TASK DETAILS:
Look below for lines that hold the string "part" and copy each one.

# # # # #

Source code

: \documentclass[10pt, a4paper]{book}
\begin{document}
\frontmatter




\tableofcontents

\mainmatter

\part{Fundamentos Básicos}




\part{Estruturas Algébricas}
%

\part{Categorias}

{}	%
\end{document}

# # # # #

TASK SOLUTION:
\part{Fundamentos Básicos}
\part{Estruturas Algébricas}
\part{Categorias}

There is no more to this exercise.